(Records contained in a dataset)

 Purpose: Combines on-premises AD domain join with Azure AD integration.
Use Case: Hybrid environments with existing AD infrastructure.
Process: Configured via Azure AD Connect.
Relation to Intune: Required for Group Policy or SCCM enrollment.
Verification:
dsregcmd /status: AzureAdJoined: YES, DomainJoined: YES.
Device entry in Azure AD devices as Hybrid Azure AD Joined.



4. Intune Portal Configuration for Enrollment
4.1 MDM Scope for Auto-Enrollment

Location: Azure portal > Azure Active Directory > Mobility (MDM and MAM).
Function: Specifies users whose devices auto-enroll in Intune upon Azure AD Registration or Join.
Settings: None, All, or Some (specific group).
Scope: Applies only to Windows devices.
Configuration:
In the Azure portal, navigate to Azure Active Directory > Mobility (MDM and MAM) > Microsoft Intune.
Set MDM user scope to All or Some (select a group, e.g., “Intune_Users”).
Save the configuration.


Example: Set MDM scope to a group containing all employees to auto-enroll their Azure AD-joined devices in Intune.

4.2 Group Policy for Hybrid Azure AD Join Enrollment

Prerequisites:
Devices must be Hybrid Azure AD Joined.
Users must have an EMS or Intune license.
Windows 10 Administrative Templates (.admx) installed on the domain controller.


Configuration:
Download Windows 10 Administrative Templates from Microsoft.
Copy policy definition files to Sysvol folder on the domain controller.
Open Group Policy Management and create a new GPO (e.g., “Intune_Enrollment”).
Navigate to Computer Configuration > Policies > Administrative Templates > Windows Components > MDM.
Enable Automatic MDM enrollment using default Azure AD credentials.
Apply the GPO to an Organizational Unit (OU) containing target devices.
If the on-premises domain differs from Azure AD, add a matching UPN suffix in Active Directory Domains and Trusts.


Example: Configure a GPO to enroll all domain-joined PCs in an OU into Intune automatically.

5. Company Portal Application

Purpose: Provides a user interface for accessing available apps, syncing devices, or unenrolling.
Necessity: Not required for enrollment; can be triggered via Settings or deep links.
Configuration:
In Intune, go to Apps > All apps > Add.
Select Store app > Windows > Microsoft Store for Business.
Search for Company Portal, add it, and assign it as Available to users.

EXERCISE DESCRIPTION - Nothing should be left out: repeat all of the data exactly.

EXERCISE OUTPUT -
 Purpose: Combines on-premises AD domain join with Azure AD integration.
Use Case: Hybrid environments with existing AD infrastructure.
Process: Configured via Azure AD Connect.
Relation to Intune: Required for Group Policy or SCCM enrollment.
Verification:
dsregcmd /status: AzureAdJoined: YES, DomainJoined: YES.
Device entry in Azure AD devices as Hybrid Azure AD Joined.



4. Intune Portal Configuration for Enrollment
4.1 MDM Scope for Auto-Enrollment

Location: Azure portal > Azure Active Directory > Mobility (MDM and MAM).
Function: Specifies users whose devices auto-enroll in Intune upon Azure AD Registration or Join.
Settings: None, All, or Some (specific group).
Scope: Applies only to Windows devices.
Configuration:
In the Azure portal, navigate to Azure Active Directory > Mobility (MDM and MAM) > Microsoft Intune.
Set MDM user scope to All or Some (select a group, e.g., “Intune_Users”).
Save the configuration.


Example: Set MDM scope to a group containing all employees to auto-enroll their Azure AD-joined devices in Intune.

4.2 Group Policy for Hybrid Azure AD Join Enrollment

Prerequisites:
Devices must be Hybrid Azure AD Joined.
Users must have an EMS or Intune license.
Windows 10 Administrative Templates (.admx) installed on the domain controller.


Configuration:
Download Windows 10 Administrative Templates from Microsoft.
Copy policy definition files to Sysvol folder on the domain controller.
Open Group Policy Management and create a new GPO (e.g., “Intune_Enrollment”).
Navigate to Computer Configuration > Policies > Administrative Templates > Windows Components > MDM.
Enable Automatic MDM enrollment using default Azure AD credentials.
Apply the GPO to an Organizational Unit (OU) containing target devices.
If the on-premises domain differs from Azure AD, add a matching UPN suffix in Active Directory Domains and Trusts.


Example: Configure a GPO to enroll all domain-joined PCs in an OU into Intune automatically.

5. Company Portal Application

Purpose: Provides a user interface for accessing available apps, syncing devices, or unenrolling.
Necessity: Not required for enrollment; can be triggered via Settings or deep links.
Configuration:
In Intune, go to Apps > All apps > Add.
Select Store app > Windows > Microsoft Store for Business.
Search for Company Portal, add it, and assign it as Available to users.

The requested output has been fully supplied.